Segment Start: DATA TO EXAMINE

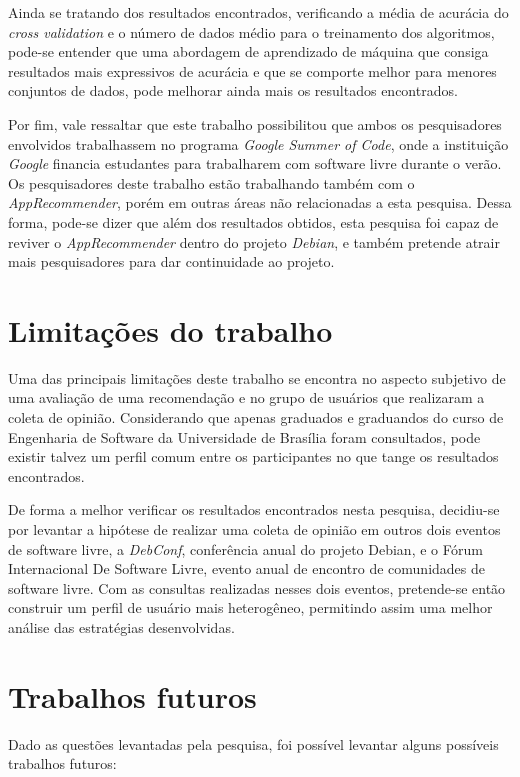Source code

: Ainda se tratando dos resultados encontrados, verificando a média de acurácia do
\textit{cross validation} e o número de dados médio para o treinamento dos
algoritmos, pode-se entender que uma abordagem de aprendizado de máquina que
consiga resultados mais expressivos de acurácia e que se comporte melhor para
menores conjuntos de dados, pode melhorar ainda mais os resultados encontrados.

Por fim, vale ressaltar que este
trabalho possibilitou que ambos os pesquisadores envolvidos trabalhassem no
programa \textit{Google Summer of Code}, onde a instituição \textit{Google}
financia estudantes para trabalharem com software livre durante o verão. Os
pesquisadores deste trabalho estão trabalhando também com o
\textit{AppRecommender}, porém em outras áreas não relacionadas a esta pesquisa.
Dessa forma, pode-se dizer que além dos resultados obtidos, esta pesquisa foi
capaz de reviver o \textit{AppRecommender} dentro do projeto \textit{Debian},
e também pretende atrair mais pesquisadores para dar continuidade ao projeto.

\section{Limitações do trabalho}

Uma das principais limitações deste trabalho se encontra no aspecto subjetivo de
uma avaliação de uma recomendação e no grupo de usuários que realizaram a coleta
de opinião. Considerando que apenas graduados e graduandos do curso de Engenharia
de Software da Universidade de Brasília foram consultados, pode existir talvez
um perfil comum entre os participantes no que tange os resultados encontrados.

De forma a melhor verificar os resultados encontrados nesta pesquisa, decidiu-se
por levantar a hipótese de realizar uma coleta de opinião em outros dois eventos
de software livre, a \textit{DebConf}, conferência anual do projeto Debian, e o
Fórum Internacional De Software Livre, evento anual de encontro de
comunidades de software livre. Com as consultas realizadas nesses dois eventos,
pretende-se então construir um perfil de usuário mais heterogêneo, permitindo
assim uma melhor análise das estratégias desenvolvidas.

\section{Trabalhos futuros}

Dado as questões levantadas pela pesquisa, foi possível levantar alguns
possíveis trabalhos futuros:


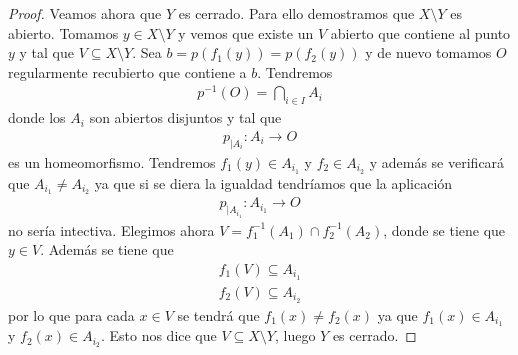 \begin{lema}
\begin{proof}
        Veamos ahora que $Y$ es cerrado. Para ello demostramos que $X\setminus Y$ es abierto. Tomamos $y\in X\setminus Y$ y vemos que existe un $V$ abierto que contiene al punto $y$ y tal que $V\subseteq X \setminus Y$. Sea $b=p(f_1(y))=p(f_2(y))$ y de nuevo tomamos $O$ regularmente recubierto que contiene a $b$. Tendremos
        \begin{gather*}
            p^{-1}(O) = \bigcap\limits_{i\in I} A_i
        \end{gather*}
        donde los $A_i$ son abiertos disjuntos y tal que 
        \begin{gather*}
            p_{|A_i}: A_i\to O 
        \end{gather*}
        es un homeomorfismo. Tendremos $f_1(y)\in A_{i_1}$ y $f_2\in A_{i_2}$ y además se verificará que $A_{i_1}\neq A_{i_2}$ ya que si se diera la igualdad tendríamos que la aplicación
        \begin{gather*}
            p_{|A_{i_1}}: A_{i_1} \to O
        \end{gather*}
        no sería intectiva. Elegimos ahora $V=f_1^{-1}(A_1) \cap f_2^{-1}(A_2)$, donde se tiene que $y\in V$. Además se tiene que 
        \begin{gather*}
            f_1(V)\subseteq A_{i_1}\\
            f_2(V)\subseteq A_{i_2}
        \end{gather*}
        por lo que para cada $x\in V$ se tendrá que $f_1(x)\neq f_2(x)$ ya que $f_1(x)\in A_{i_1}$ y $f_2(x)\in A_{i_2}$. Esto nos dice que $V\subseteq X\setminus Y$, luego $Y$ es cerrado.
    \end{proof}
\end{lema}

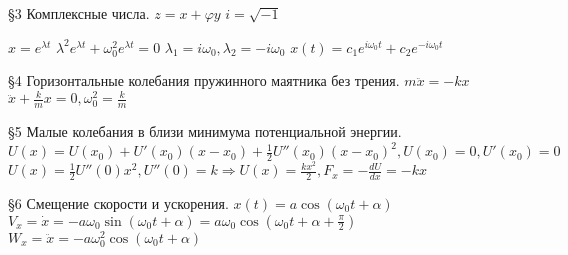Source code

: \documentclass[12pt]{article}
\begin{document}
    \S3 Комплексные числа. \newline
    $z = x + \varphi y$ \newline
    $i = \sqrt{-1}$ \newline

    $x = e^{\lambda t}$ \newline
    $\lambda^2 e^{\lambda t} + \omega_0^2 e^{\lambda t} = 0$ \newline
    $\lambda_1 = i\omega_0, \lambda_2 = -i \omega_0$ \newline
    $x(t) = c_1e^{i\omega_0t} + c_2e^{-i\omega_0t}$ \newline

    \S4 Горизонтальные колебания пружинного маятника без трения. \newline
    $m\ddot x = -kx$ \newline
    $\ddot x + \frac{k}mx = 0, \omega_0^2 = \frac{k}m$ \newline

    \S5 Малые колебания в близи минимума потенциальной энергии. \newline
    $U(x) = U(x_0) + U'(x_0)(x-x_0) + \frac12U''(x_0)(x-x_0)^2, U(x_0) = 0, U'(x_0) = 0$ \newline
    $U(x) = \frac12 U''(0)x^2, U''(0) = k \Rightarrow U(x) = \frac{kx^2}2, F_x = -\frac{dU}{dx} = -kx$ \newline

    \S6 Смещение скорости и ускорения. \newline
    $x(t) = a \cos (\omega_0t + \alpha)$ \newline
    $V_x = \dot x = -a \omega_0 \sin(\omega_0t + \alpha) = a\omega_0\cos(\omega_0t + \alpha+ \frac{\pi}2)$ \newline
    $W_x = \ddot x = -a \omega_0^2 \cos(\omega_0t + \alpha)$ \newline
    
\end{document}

Segment End: DATA TO EXAMINE
Segment Start: DATA TO EXAMINE

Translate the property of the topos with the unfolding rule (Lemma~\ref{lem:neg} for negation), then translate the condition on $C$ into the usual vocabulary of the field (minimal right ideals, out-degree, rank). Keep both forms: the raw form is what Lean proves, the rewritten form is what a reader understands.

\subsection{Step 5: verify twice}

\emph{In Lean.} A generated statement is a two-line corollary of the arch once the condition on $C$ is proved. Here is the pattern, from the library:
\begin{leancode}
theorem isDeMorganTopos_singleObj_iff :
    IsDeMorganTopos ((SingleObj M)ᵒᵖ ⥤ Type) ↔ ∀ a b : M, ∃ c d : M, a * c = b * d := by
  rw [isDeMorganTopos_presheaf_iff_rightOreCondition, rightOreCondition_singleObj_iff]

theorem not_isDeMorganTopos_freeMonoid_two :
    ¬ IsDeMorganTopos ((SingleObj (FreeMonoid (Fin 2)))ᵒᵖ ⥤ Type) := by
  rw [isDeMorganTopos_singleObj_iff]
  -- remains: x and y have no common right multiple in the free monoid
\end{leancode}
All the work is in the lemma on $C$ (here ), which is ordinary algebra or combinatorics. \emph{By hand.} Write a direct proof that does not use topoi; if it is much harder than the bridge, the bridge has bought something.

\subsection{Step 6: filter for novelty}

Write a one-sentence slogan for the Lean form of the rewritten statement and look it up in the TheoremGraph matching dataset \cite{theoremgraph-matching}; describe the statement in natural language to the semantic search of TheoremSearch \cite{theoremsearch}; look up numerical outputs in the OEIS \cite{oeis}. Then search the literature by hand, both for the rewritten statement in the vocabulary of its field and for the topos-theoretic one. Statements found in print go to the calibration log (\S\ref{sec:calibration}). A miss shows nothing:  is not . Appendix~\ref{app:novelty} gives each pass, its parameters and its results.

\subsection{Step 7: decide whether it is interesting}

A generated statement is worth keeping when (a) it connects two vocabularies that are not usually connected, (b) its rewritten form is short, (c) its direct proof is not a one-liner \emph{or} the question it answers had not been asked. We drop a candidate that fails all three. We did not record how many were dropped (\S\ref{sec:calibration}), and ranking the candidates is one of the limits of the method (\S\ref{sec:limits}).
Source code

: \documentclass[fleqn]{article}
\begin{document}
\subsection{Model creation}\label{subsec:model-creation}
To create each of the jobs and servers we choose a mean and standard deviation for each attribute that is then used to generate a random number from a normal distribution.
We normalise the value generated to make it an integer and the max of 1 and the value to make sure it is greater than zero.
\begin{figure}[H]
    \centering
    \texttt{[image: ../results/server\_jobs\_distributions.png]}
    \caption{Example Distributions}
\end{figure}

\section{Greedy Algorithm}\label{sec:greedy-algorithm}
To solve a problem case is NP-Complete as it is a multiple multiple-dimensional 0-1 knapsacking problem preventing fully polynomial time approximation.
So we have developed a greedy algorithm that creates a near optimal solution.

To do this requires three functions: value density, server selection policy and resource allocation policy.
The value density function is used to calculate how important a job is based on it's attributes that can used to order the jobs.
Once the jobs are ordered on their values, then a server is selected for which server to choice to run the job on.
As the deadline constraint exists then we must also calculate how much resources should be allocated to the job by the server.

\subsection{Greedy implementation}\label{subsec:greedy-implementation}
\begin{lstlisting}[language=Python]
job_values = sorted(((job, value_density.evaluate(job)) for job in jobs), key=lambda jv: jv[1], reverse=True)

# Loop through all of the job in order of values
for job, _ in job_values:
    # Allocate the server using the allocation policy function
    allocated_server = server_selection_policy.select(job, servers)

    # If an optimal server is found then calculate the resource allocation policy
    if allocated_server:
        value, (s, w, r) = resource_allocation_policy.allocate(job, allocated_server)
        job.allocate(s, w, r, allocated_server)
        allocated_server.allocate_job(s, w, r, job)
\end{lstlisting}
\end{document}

Segment End: DATA TO EXAMINE

- DIRECTIONS FOR THIS TASK: Work through the data and report how many of its lines hold the word "coleta", giving only the figure.

- ANSWER SPACE: 2